*THE PROBLEM:* Please repeat the lines below, exactly and only, from the one that holds "role-based access control" through the one that holds "students 10 hours/week".

(AVAILABLE DATA)

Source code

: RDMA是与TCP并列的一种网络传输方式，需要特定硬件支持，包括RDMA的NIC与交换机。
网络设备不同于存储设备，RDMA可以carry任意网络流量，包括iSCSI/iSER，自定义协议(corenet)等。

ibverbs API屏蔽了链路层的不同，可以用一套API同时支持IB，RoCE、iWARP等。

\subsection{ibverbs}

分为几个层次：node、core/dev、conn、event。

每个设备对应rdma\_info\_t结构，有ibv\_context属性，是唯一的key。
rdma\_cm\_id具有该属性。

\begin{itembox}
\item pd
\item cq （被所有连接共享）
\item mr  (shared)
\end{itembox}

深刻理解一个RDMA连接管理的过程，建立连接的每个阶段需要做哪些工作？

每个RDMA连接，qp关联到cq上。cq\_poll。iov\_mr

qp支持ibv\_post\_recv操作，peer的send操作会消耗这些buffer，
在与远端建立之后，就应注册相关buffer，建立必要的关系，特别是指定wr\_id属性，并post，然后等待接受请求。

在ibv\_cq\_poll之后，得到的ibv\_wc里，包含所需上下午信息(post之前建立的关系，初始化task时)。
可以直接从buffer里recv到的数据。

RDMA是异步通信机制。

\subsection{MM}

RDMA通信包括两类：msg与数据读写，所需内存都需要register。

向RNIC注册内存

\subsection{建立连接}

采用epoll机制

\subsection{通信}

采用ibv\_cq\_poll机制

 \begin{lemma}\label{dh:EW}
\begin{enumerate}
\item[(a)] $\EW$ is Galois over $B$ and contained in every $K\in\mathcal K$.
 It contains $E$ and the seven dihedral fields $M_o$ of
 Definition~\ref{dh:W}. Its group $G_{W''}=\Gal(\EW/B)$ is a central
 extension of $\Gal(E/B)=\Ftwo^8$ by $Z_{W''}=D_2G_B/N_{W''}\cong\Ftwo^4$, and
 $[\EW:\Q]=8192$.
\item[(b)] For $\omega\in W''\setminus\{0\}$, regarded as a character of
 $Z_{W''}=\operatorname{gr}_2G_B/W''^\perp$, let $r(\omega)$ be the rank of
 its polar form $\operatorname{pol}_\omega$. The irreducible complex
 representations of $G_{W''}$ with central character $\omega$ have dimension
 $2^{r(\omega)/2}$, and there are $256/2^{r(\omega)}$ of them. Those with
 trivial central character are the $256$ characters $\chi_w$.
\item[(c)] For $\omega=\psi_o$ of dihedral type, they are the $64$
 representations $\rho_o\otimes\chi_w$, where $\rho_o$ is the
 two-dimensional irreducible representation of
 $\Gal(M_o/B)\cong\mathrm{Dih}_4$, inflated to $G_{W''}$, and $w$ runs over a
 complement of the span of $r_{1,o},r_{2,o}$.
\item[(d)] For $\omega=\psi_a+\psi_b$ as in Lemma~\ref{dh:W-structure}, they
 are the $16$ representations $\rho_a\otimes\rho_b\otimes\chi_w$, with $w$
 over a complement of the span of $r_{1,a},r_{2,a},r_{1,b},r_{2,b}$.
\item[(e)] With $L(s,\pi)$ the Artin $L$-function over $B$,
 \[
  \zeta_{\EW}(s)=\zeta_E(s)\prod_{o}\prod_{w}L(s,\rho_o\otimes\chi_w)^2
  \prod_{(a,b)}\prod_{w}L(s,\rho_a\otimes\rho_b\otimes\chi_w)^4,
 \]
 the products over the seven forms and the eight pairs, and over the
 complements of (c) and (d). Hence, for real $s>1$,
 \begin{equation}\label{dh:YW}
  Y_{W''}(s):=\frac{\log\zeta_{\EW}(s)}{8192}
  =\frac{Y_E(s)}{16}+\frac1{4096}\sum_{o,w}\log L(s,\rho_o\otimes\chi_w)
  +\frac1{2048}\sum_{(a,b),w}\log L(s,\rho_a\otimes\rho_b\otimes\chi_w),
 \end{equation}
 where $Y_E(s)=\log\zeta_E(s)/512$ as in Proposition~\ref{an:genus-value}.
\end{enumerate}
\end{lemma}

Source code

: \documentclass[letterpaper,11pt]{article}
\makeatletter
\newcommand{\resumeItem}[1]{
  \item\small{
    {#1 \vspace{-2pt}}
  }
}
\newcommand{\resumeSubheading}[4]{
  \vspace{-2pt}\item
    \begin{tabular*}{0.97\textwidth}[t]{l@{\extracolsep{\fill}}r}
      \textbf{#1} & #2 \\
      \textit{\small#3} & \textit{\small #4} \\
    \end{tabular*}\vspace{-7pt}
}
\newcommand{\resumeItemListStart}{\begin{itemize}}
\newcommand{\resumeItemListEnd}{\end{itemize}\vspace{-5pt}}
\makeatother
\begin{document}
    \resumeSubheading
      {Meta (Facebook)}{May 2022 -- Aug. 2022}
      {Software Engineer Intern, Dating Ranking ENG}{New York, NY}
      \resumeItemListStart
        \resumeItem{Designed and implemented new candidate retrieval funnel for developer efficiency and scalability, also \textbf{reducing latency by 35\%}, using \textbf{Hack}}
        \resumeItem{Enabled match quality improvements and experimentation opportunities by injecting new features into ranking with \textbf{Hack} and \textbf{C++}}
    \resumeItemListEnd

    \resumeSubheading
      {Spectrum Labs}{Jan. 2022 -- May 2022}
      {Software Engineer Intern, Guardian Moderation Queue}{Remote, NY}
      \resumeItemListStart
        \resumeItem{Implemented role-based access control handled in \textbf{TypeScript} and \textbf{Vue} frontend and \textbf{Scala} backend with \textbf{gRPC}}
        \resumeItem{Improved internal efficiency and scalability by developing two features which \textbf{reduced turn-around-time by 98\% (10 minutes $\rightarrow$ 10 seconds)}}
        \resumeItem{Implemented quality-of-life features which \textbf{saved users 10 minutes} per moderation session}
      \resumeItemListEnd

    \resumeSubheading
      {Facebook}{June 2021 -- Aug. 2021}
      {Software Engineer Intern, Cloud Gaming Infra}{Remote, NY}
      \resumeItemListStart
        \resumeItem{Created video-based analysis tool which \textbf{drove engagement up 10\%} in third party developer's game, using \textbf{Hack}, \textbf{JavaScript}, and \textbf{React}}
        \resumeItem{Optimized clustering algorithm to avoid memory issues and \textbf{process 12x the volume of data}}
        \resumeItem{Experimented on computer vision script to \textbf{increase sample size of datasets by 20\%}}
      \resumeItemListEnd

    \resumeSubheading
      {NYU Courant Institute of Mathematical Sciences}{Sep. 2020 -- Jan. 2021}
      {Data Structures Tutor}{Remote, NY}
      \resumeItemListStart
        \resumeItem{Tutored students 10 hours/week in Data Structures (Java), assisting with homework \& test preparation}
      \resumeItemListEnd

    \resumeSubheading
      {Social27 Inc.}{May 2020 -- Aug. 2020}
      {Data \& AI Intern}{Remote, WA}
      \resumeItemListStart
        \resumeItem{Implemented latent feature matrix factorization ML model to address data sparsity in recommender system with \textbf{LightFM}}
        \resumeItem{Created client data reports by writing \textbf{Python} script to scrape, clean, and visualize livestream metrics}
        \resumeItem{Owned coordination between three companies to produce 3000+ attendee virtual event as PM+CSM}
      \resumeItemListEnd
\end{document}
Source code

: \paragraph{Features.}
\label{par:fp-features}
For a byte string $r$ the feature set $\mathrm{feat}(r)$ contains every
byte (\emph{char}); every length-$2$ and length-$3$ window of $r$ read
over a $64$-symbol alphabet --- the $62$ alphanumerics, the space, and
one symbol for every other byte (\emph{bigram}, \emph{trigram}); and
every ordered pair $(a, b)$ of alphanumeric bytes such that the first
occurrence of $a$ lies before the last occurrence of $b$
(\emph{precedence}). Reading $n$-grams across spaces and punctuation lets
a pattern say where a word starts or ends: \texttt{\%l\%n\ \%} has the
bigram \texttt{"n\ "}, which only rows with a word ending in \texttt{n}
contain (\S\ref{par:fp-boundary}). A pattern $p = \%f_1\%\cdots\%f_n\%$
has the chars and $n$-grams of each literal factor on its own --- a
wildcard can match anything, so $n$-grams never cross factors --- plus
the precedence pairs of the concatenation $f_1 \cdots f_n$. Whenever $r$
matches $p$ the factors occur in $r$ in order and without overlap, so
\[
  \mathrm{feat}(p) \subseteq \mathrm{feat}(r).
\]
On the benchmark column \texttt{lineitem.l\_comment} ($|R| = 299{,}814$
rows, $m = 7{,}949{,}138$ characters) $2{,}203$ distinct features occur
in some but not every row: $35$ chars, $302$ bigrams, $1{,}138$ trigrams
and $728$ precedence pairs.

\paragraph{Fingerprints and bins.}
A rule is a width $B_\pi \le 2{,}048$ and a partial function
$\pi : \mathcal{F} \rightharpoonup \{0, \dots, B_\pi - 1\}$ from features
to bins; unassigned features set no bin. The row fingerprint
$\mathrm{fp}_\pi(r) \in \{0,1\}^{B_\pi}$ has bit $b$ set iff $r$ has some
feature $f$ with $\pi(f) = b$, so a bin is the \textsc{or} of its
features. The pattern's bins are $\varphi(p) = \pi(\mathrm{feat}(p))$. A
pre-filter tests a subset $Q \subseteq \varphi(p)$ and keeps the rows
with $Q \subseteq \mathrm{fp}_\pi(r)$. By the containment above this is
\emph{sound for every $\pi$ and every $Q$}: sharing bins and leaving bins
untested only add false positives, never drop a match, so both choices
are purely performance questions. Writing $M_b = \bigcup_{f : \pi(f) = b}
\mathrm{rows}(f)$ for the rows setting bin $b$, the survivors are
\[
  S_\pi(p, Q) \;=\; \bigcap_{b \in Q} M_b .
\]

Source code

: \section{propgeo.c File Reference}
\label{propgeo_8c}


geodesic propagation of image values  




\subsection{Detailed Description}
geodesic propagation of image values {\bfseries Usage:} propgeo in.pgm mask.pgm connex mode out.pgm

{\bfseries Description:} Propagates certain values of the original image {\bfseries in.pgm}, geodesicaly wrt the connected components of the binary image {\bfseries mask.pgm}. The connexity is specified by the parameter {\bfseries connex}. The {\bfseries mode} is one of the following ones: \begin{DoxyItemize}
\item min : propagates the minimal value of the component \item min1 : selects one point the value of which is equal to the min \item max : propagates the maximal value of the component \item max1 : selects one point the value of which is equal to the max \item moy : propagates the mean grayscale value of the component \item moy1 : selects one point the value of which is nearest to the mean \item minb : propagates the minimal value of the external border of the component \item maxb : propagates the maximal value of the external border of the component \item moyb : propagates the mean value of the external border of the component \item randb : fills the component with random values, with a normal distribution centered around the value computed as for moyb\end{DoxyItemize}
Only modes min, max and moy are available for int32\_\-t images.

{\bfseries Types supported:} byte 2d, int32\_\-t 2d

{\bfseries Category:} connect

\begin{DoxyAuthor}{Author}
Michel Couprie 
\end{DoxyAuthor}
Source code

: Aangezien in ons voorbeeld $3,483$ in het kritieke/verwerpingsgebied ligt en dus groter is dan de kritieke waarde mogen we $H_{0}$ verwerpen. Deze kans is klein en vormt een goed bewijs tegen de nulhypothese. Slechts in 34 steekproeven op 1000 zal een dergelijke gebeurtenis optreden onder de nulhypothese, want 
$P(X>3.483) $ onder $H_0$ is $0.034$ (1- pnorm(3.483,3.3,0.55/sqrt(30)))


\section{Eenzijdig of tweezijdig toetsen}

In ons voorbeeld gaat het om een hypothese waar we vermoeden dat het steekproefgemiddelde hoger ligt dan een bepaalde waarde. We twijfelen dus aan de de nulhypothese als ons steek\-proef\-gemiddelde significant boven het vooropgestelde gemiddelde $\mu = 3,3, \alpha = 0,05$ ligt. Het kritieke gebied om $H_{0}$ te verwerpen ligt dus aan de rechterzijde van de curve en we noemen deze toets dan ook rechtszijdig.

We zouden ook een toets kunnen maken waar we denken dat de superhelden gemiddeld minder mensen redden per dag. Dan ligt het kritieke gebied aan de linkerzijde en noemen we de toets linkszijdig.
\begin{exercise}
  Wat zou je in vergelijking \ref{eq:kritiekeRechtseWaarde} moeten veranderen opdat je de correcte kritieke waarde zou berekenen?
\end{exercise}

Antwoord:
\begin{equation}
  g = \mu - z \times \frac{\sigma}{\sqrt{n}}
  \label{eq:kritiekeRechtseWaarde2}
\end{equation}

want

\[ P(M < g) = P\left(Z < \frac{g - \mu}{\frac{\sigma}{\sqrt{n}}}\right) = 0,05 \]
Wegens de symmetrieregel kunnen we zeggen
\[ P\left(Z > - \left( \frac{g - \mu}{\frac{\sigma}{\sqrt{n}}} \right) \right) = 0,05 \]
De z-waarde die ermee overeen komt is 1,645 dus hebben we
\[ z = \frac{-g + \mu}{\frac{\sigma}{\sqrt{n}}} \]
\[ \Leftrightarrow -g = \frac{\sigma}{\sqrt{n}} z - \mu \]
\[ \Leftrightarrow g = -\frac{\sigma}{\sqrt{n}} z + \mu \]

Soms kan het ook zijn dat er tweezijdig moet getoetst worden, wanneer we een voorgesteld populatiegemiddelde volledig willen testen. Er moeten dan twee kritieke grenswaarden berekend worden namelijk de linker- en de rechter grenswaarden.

(End AVAILABLE DATA)

*WRITTEN ANSWER:*
        \resumeItem{Implemented role-based access control handled in \textbf{TypeScript} and \textbf{Vue} frontend and \textbf{Scala} backend with \textbf{gRPC}}
        \resumeItem{Improved internal efficiency and scalability by developing two features which \textbf{reduced turn-around-time by 98\% (10 minutes $\rightarrow$ 10 seconds)}}
        \resumeItem{Implemented quality-of-life features which \textbf{saved users 10 minutes} per moderation session}
      \resumeItemListEnd

    \resumeSubheading
      {Facebook}{June 2021 -- Aug. 2021}
      {Software Engineer Intern, Cloud Gaming Infra}{Remote, NY}
      \resumeItemListStart
        \resumeItem{Created video-based analysis tool which \textbf{drove engagement up 10\%} in third party developer's game, using \textbf{Hack}, \textbf{JavaScript}, and \textbf{React}}
        \resumeItem{Optimized clustering algorithm to avoid memory issues and \textbf{process 12x the volume of data}}
        \resumeItem{Experimented on computer vision script to \textbf{increase sample size of datasets by 20\%}}
      \resumeItemListEnd

    \resumeSubheading
      {NYU Courant Institute of Mathematical Sciences}{Sep. 2020 -- Jan. 2021}
      {Data Structures Tutor}{Remote, NY}
      \resumeItemListStart
        \resumeItem{Tutored students 10 hours/week in Data Structures (Java), assisting with homework \& test preparation}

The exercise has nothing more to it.